My first instinct is to create a function to calculate the chains, and run it with every number between 1 and 1 million. Obviously, that takes a long time. Way longer than solving this should take, according to Project Euler's "About" page. I've found several problems on Project Euler that involve large groups of numbers that a program running for hours didn't finish. Clearly, I'm doing something wrong.
How can I handle large groups of numbers quickly?
What am I missing here?
Have a read about memoization. The key insight is that if you've got a sequence starting A that has length 1001, and then you get a sequence B that produces an A, you don't to repeat all that work again.
This is the code in Mathematica, using memoization and recursion. Just four lines :)
f[x_] := f[x] = If[x == 1, 1, 1 + f[If[EvenQ[x], x/2, (3 x + 1)]]];
Block[{$RecursionLimit = 1000, a = 0, j},
Do[If[a < f[i], a = f[i]; j = i], {i, Reverse#Range#10^6}];
Print#a; Print[j];
]
Output .... chain length´525´ and the number is ... ohhhh ... font too small ! :)
BTW, here you can see a plot of the frequency for each chain length
Starting with 1,000,000, generate the chain. Keep track of each number that was generated in the chain, as you know for sure that their chain is smaller than the chain for the starting number. Once you reach 1, store the starting number along with its chain length. Take the next biggest number that has not being generated before, and repeat the process.
This will give you the list of numbers and chain length. Take the greatest chain length, and that's your answer.

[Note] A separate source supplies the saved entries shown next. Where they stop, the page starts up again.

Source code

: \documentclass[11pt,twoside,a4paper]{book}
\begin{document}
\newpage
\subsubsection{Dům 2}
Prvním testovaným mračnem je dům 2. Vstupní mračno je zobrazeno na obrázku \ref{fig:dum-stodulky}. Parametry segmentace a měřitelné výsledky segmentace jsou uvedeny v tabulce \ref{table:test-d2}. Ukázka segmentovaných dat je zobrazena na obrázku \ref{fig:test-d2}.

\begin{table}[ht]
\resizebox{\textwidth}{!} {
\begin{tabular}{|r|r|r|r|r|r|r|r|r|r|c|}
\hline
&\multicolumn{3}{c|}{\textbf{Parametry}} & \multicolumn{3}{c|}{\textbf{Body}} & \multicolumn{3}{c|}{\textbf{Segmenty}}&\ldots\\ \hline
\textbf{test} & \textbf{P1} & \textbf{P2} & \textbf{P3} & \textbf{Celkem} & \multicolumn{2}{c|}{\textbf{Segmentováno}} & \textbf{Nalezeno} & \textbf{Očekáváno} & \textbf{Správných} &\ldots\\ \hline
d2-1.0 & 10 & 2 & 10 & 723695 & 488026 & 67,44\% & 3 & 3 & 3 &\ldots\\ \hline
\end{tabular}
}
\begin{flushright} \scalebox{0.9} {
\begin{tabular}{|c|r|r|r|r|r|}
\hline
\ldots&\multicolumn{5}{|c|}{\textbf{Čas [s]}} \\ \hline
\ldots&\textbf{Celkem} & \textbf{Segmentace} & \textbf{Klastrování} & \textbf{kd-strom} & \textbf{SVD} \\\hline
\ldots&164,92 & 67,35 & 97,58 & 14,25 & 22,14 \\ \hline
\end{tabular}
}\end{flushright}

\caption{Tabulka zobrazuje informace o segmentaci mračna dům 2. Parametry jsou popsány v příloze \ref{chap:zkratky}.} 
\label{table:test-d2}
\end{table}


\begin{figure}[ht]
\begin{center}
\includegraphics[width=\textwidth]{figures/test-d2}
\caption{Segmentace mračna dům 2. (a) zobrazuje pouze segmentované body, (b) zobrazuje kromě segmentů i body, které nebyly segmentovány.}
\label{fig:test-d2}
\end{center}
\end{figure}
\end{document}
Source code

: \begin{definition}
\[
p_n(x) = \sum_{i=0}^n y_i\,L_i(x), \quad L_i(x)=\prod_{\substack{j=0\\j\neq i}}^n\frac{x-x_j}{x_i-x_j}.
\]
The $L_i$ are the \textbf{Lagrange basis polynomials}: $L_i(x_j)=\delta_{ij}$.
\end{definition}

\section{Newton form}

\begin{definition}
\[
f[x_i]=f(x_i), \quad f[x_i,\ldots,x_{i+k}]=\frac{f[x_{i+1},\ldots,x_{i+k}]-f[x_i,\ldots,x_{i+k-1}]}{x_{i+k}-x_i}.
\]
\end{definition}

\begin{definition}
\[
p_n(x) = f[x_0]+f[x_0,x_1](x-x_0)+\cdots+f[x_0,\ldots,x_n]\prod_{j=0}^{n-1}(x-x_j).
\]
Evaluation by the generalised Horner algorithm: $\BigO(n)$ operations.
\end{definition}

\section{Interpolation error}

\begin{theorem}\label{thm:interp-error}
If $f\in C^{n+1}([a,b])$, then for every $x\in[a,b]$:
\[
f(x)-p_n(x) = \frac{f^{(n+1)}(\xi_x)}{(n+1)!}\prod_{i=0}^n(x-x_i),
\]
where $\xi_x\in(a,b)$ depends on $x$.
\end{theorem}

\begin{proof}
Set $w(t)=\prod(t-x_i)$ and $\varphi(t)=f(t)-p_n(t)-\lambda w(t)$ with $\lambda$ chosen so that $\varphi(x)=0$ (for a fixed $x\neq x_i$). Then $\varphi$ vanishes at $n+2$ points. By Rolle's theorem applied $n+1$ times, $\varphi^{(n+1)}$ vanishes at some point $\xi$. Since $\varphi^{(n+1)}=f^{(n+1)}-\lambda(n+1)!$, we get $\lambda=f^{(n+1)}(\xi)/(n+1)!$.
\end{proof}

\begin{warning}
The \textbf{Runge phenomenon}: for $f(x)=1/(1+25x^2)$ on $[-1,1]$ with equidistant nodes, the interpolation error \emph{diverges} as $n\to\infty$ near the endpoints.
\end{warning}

I'll make some code to clarify.
public static long nextInChain(long n) {
if (n==1) return 1;
if (n%2==0) {
return n/2;
} else {
return (3 * n) + 1;
}
}
public static void main(String[] args) {
long iniTime=System.currentTimeMillis();
HashSet<Long> numbers=new HashSet<Long>();
HashMap<Long,Long> lenghts=new HashMap<Long, Long>();
long currentTry=1000000l;
int i=0;
do {
doTry(currentTry,numbers, lenghts);
currentTry=findNext(currentTry,numbers);
i++;
} while (currentTry!=0);
Set<Long> longs = lenghts.keySet();
long max=0;
long key=0;
for (Long aLong : longs) {
if (max < lenghts.get(aLong)) {
key = aLong;
max = lenghts.get(aLong);
}
}
System.out.println("number = " + key);
System.out.println("chain lenght = " + max);
System.out.println("Elapsed = " + ((System.currentTimeMillis()-iniTime)/1000));
}
private static long findNext(long currentTry, HashSet<Long> numbers) {
for(currentTry=currentTry-1;currentTry>=0;currentTry--) {
if (!numbers.contains(currentTry)) return currentTry;
}
return 0;
}
private static void doTry(Long tryNumber,HashSet<Long> numbers, HashMap<Long, Long> lenghts) {
long i=1;
long n=tryNumber;
do {
numbers.add(n);
n=nextInChain(n);
i++;
} while (n!=1);
lenghts.put(tryNumber,i);
}
Suppose you have a function CalcDistance(i) that calculates the "distance" to 1. For instance, CalcDistance(1) == 0 and CalcDistance(13) == 9. Here is a naive recursive implementation of this function (in C#):
public static int CalcDistance(long i)
{
if (i == 1)
return 0;
return (i % 2 == 0) ? CalcDistance(i / 2) + 1 : CalcDistance(3 * i + 1) + 1;
}
The problem is that this function has to calculate the distance of many numbers over and over again. You can make it a little bit smarter (and a lot faster) by giving it a memory. For instance, lets create a static array that can store the distance for the first million numbers:
static int[] list = new int[1000000];
We prefill each value in the list with -1 to indicate that the value for that position is not yet calculated. After this, we can optimize the CalcDistance() function:
public static int CalcDistance(long i)
{
if (i == 1)
return 0;
if (i >= 1000000)
return (i % 2 == 0) ? CalcDistance(i / 2) + 1 : CalcDistance(3 * i + 1) + 1;
if (list[i] == -1)
list[i] = (i % 2 == 0) ? CalcDistance(i / 2) + 1: CalcDistance(3 * i + 1) + 1;
return list[i];
}
If i >= 1000000, then we cannot use our list, so we must always calculate it. If i < 1000000, then we check if the value is in the list. If not, we calculate it first and store it in the list. Otherwise we just return the value from the list. With this code, it took about ~120ms to process all million numbers.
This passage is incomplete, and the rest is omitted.